= Gobelinus Person =

German historian (1358–1421)

Gobelinus Person, sometimes given as Gobelinus Persona, (1358 – 17 November 1421) was a German historian, cleric, priest, music theorist, and monk from Westphalia. He was an important reformer of monastic life in his native land.

==Life==

He came from either Paderborn or the nearby area, and received his first schooling in that city. As a young man he went to Italy, where he studied theology and canon law, becoming cleric of the papal court, and later an official of the papal exchequer. This was in 1384, under Urban VI, of whom he was always a loyal adherent. This position ceased to be agreeable after the Western Schism disturbed the Roman court. He resigned, was ordained priest in Ancona in 1386, and returned to his native land.

Papal influence secured for him a benefice from the church of the Holy Trinity and later the pastorate of St. Pancratius at Paderborn. He now attended the University of Erfurt, which he entered during the incumbency of its first rector (1392–1394). It is deduced from this that he was still pursuing his scientific studies. Wilhelm von Berg, who had been chosen Bishop of Paderborn (1400–1415), selected Gobelinus for his court chaplain and induced him to enter his service. The latter availed himself of his position to work for the improvement of religious life and particularly for the restoration of discipline in the cloisters which had drifted into an habitual disregard of their rules.

The monastery of nuns at Böddeken near Paderborn where the abbess alone remained was changed into a convent for men and given over to the Augustinians. Not content with this, he undertook in spite of great difficulties to reform the Benedictine Abbey of Abdinghof, at Paderborn. But the opponents of his policy resisted the interference of the bishop, who transferred to Bielefeld that branch of the diocesan administration of which Gobelinus was a part. The latter had already in 1405 given up his parish church at Paderborn, owing to certain differences with the municipal authorities. The bishop appointed him dean of the collegiate church of Bielefeld. The Archbishop of Cologne, Dietrich von Mörs, who in 1415 received the See of Paderborn gave the dean authority to reform the religious life, not only in the monastery of Bielefeld but also in other institutions, a mission Gobelinus fulfilled.

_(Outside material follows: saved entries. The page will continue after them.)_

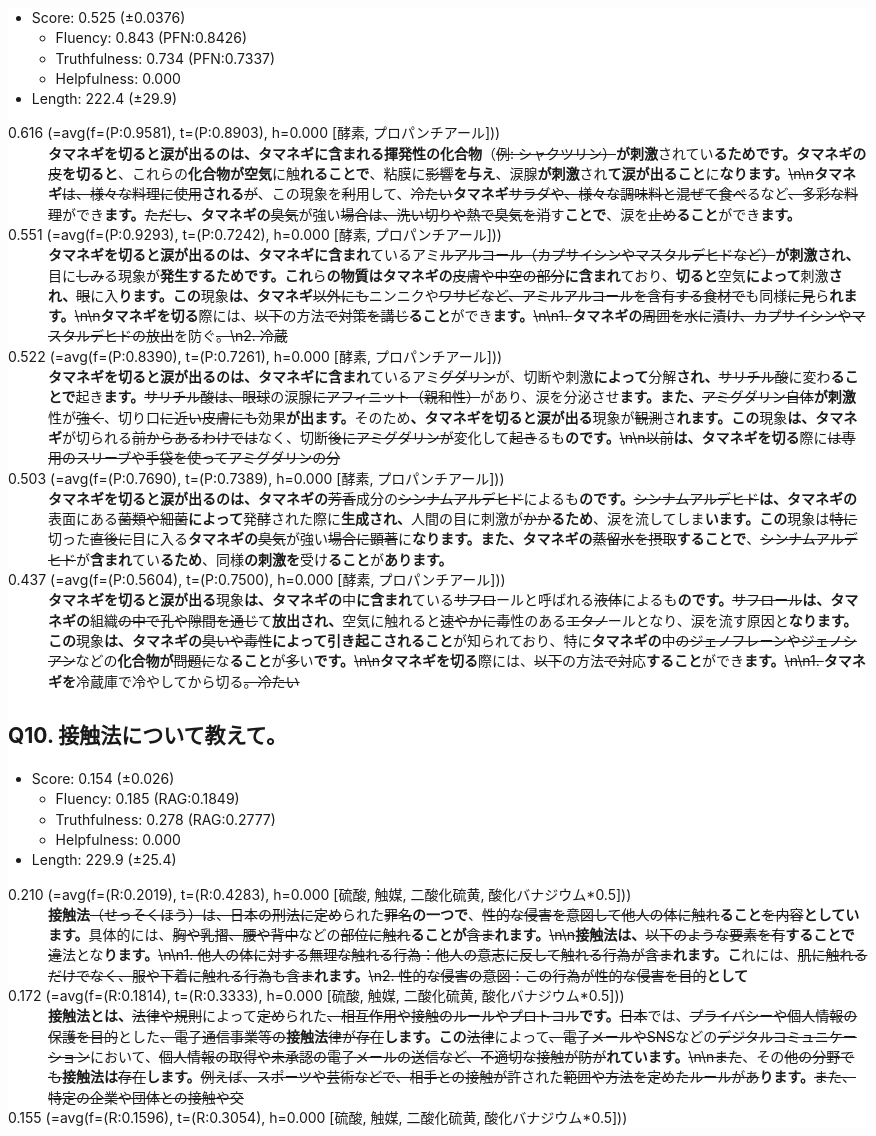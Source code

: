 - Score: 0.525 (±0.0376)
  - Fluency: 0.843 (PFN:0.8426)
  - Truthfulness: 0.734 (PFN:0.7337)
  - Helpfulness: 0.000
- Length: 222.4 (±29.9)

<dl>
<dt>0.616 (=avg(f=(P:0.9581), t=(P:0.8903), h=0.000 [酵素, プロパンチアール]))</dt>
<dd><b>タマネギを切ると涙が出るのは、タマネギに含まれる揮発性の化合物</b>（<s>例: シャクツリン）</s><b>が刺激</b>されてい<b>るためです。タマネギの</b><s>皮</s><b>を切ると</b>、これらの<b>化合物が空気</b>に触<b>れることで</b>、粘膜に<s>影響</s><b>を与え</b>、涙腺<b>が刺激</b>され<b>て涙が出ること</b>に<b>なります。</b><s>&#92;n&#92;n</s><b>タマネギ</b><s>は、様々な料理に使用</s><b>される</b><s>が</s>、この現象を<s>利</s>用して、<s>冷たい</s><b>タマネギ</b><s>サラダや、様々な調味料と混ぜて食べ</s>るなど<s>、多彩な料理</s>ができ<b>ます。</b><s>ただし</s><b>、タマネギの</b><s>臭気</s>が強い<s>場合は、洗い切りや熱で臭気を消</s>す<b>ことで</b>、涙を<s>止め</s><b>ること</b>ができ<b>ます。</b></dd>
<dt>0.551 (=avg(f=(P:0.9293), t=(P:0.7242), h=0.000 [酵素, プロパンチアール]))</dt>
<dd><b>タマネギを切ると涙が出るのは、タマネギに含まれ</b>ているアミ<s>ルアルコール（カプサイシンやマスタルデヒドなど）</s><b>が刺激され、</b>目に<s>しみ</s>る現象が<b>発生するためです。これ</b>ら<b>の物質はタマネギの</b><s>皮膚や中空の部分</s><b>に含まれ</b>ており、<b>切ると</b>空気<b>によって</b>刺激<b>され、</b><s>眼</s>に入<b>ります。この</b>現象<b>は、タマネギ</b><s>以外にも</s>ニンニクや<s>ワサビなど、アミルアルコールを含有する食材で</s>も同様<s>に見</s>ら<b>れます。</b><s>&#92;n&#92;n</s><b>タマネギを切る</b>際には、<s>以下</s>の方法<s>で対策を講じ</s><b>ること</b>ができ<b>ます。</b><s>&#92;n&#92;n1&#46; </s><b>タマネギの</b><s>周囲を水に漬け、カプサイシンやマスタルデヒドの放出</s>を防ぐ<s>。&#92;n2&#46; 冷蔵</s></dd>
<dt>0.522 (=avg(f=(P:0.8390), t=(P:0.7261), h=0.000 [酵素, プロパンチアール]))</dt>
<dd><b>タマネギを切ると涙が出るのは、タマネギに含まれ</b>ているアミ<s>グダリン</s>が、切断や刺激<b>によって</b>分解<b>され、</b><s>サリチル酸</s>に変わ<b>ることで</b>起き<b>ます。</b><s>サリチル酸は、眼球</s>の涙腺<s>にアフィニット（親和性）</s>があり、涙を分泌させ<b>ます。また、</b><s>アミグダリン自体</s><b>が刺激</b>性が<s>強く</s>、切り口<s>に近い皮膚にも</s>効果<b>が出ます。</b>そのため<b>、タマネギを切ると涙が出る</b>現象が<s>観測</s>さ<b>れます。この</b>現象<b>は、タマネギ</b>が切られる<s>前からあるわけでは</s>なく、切断<s>後にアミグダリンが</s>変化して<s>起き</s>るも<b>のです。</b><s>&#92;n&#92;n以前</s><b>は、タマネギを切る</b>際に<s>は専用のスリーブや手袋を使ってアミグダリンの分</s></dd>
<dt>0.503 (=avg(f=(P:0.7690), t=(P:0.7389), h=0.000 [酵素, プロパンチアール]))</dt>
<dd><b>タマネギを切ると涙が出るのは、タマネギの</b><s>芳香</s>成分の<s>シンナムアルデヒド</s>によるも<b>のです。</b><s>シンナムアルデヒド</s><b>は、タマネギの</b>表面にある<s>菌類や細菌</s><b>によって</b>発<s>酵</s>された際に<b>生成され、</b>人間の目に刺激が<s>かか</s><b>るため</b>、涙を流してしま<b>います。この</b>現象は<s>特に</s>切った<s>直後に</s>目に入る<b>タマネギの</b><s>臭気</s>が強い<s>場合に顕著</s>に<b>なります。また、タマネギの</b><s>蒸留水を摂取</s><b>することで</b>、<s>シンナムアルデヒド</s>が<b>含まれ</b>てい<b>るため</b>、同様<b>の刺激を</b>受け<b>ること</b>が<b>あります。</b></dd>
<dt>0.437 (=avg(f=(P:0.5604), t=(P:0.7500), h=0.000 [酵素, プロパンチアール]))</dt>
<dd><b>タマネギを切ると涙が出る</b>現象<b>は、タマネギの</b>中<b>に含まれ</b>ている<s>サフロ</s>ールと呼ばれる<s>液体</s>によるも<b>のです。</b><s>サフロール</s><b>は、タマネギの</b>組織<s>の中で孔や隙間を通じ</s>て<b>放出され、</b>空気に触れると<s>速やかに毒</s>性のある<s>エタノ</s>ールとなり、涙を流す原因と<b>なります。この</b>現象<b>は、タマネギの</b><s>臭いや毒性</s><b>によって引き起こされること</b>が知られており、特に<b>タマネギの</b>中<s>のジェノフレーンやジェノシアン</s>などの<b>化合物が</b><s>問題に</s>な<b>ること</b>が<s>多</s>い<b>です。</b><s>&#92;n&#92;n</s><b>タマネギを切る</b>際には、<s>以下</s>の方法<s>で対</s>応<b>すること</b>ができ<b>ます。</b><s>&#92;n&#92;n1&#46; </s><b>タマネギを</b>冷蔵庫で冷やしてから切る<s>。冷たい</s></dd>
</dl>

## <a name="Q10"></a>Q10. 接触法について教えて。

- Score: 0.154 (±0.026)
  - Fluency: 0.185 (RAG:0.1849)
  - Truthfulness: 0.278 (RAG:0.2777)
  - Helpfulness: 0.000
- Length: 229.9 (±25.4)

<dl>
<dt>0.210 (=avg(f=(R:0.2019), t=(R:0.4283), h=0.000 [硫酸, 触媒, 二酸化硫黄, 酸化バナジウム*0.5]))</dt>
<dd><b>接触法</b><s>（せっそくほう）は、日本の刑法に定め</s>られた<s>罪名</s><b>の一つで</b>、<s>性的な侵害を意図して他人の体に触れ</s><b>ること</b><s>を内容</s><b>としています。</b>具体的には、<s>胸や乳摺、腰や背中</s>などの<s>部位に触れ</s><b>ることが</b><s>含ま</s><b>れます。</b><s>&#92;n&#92;n</s><b>接触法は、</b><s>以下のような要素を有</s><b>することで</b><s>違</s>法とな<b>ります。</b><s>&#92;n&#92;n1&#46; 他人の体に対する無理な触れる行為：他人の意志に反して触れる行為が含ま</s><b>れます。こ</b>れには、<s>肌に触れるだけでなく、服や下着に触れる行為も含ま</s><b>れます。</b><s>&#92;n2&#46; 性的な侵害の意図：この行為が性的な侵害を目的</s><b>として</b></dd>
<dt>0.172 (=avg(f=(R:0.1814), t=(R:0.3333), h=0.000 [硫酸, 触媒, 二酸化硫黄, 酸化バナジウム*0.5]))</dt>
<dd><b>接触法とは、</b><s>法律や規則</s>によって<s>定め</s>られた<s>、相互作用や接触のルールやプロトコル</s><b>です。</b><s>日本</s>では、<s>プライバシーや個人情報の保護を目的</s>とした<s>、電子通信事業等の</s><b>接触法</b><s>律が存在</s><b>します。この</b><s>法律</s>によって<s>、電子メールやSNS</s>などの<s>デジタルコミュニケーション</s>において、<s>個人情報の取得や未承認の電子メールの送信など、不適切な接触が防が</s><b>れています。</b><s>&#92;n&#92;nまた</s>、その<s>他の分野でも</s><b>接触法は</b><s>存在</s><b>します。</b><s>例えば、スポーツや芸術などで、相手との接触が許</s>された<s>範囲や方法を定めたルールがあ</s><b>ります。</b><s>また、特定の企業や団体との接触や交</s></dd>
<dt>0.155 (=avg(f=(R:0.1596), t=(R:0.3054), h=0.000 [硫酸, 触媒, 二酸化硫黄, 酸化バナジウム*0.5]))</dt>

Due to old age and illness, he resigned in 1418 and moved back to the monastery of Böddeken. He did not don the monk's habit, but spent the remaining years of his life in the monastic solitude.

Gobelinus wrote a treatise on music theory, Tractatus musicae scientiae, which he completed in 1417. It was lost, possibly destroyed, during World War II. It contained nine chapters which encompassed a thorough discussion of modes, plainchant, intervals, and consonance and dissonance among other topics.

==Works==

Gobelinus was also an historian. He wrote a history of the world entitled: Cosmidromius, hoc est Chronicon unversale complectens re ecclesiae et reipublicae. This work he continued up to the year 1418. The Cosmidromius was selected by Paul Scheffer-Boichorst as his basis and starting-point when he set out to restore the Annales Patherbrunnenses, lost annals of the twelfth century which had been looked upon as an authority in its particular field.

Another work of Gobelinus was his Vita Meinulphi, a biography of Meinolf, a canon of the cathedral chapter of Paderborn in the first half of the ninth century, and the founder of the Böddeken monastery.

The Cosmidromius of Gobelinus was first published by Meibom (Frankfort, 1599) in the Scriptores rerum Germanicarum; Max Jansen prepared a new edition (Münster, 1900). The Vita Meinulphi may be found in the Acta Sanctorum of the Bollandists, Oct. III, 216 sqq.